In the material below, list every line carrying the string "module".

* _Input records_
───

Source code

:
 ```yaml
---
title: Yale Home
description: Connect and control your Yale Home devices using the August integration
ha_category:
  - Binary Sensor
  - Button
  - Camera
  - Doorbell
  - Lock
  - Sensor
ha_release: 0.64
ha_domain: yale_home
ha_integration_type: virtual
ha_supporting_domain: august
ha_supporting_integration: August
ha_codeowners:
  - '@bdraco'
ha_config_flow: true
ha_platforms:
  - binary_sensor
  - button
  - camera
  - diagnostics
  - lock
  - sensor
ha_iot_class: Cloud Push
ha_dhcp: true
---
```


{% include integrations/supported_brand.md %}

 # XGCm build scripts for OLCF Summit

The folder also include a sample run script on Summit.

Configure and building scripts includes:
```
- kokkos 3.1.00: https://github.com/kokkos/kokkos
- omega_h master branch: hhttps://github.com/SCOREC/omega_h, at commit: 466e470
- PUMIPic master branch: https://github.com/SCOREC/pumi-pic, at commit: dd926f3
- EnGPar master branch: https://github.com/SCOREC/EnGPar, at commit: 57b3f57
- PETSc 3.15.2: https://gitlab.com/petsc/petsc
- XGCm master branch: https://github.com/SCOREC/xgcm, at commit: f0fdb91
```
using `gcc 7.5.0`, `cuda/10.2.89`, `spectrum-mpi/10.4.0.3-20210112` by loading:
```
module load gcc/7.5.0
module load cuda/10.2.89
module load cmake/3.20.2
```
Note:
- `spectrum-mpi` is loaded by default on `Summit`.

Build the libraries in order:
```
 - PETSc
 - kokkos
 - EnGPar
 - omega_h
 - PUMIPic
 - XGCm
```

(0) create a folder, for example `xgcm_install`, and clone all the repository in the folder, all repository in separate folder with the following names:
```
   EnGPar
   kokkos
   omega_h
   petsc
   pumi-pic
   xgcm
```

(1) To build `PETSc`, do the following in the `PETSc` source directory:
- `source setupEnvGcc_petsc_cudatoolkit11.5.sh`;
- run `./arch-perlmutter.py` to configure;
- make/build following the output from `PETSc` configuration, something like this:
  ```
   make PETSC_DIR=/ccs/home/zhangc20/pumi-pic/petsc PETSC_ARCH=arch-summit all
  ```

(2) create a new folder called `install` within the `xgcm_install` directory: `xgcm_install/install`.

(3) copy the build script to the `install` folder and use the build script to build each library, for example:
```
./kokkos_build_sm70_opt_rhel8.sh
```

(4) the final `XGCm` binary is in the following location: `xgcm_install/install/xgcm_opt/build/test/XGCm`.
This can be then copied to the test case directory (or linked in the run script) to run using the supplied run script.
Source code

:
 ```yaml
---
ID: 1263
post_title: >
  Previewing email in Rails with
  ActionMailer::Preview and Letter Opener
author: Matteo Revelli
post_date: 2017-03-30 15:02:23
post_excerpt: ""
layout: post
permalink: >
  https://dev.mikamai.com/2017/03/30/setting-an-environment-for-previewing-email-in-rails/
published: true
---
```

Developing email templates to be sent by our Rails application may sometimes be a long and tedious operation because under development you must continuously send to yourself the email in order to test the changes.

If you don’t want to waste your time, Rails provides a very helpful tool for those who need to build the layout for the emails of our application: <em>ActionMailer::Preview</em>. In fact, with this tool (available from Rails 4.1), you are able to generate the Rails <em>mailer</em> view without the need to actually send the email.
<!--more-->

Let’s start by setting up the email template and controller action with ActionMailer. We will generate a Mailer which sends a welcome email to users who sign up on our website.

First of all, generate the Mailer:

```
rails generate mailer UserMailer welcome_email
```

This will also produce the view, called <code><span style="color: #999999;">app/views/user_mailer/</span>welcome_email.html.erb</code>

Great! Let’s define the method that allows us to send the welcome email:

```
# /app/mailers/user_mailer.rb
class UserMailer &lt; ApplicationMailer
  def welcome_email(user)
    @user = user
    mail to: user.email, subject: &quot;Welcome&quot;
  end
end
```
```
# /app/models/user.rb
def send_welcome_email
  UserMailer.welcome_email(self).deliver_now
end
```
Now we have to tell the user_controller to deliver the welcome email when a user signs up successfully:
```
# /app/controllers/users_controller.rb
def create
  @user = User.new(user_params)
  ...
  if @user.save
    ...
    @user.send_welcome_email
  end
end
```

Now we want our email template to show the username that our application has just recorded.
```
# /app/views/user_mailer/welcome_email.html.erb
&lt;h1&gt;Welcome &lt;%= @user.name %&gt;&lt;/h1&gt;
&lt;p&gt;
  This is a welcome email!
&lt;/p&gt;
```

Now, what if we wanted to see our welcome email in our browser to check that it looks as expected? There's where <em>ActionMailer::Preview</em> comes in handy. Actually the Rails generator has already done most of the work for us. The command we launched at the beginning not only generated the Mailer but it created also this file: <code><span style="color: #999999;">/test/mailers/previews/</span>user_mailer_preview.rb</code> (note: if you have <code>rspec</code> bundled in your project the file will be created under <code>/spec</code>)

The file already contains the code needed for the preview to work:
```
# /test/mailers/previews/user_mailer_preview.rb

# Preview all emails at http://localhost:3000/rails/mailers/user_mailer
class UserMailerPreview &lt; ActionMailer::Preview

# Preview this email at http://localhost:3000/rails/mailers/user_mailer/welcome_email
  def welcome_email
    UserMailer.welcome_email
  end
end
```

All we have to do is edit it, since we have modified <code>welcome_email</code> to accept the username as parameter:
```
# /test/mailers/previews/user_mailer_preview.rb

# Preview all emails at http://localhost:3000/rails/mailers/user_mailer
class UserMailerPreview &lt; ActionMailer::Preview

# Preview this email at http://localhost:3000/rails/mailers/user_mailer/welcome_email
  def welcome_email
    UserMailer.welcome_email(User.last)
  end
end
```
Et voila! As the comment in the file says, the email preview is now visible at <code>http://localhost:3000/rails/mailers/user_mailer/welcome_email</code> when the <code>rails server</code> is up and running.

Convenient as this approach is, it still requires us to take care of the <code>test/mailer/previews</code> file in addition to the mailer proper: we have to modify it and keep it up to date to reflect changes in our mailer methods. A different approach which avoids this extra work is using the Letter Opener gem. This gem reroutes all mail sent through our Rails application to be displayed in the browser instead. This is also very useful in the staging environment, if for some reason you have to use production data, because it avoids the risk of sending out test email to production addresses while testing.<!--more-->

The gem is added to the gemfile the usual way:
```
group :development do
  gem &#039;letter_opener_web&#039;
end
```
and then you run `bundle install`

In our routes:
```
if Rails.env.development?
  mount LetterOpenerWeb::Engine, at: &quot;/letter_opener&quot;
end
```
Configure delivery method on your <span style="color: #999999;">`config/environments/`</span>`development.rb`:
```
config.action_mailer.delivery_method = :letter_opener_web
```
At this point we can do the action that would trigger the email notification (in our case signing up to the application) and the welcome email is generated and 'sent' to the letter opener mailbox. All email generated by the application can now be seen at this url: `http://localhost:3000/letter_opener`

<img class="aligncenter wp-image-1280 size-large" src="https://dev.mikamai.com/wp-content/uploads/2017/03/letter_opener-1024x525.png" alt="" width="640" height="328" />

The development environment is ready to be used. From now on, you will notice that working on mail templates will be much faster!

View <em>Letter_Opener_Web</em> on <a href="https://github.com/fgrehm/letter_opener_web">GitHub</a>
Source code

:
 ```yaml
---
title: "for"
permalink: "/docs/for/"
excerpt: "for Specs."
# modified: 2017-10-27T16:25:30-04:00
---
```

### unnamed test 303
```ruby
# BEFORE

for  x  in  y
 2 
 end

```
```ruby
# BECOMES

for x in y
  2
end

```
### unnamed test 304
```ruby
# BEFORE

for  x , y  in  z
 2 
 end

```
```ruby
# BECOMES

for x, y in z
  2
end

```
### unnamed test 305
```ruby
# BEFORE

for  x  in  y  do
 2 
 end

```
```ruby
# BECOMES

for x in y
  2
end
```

───

* _Finished task_
module load gcc/7.5.0
module load cuda/10.2.89
module load cmake/3.20.2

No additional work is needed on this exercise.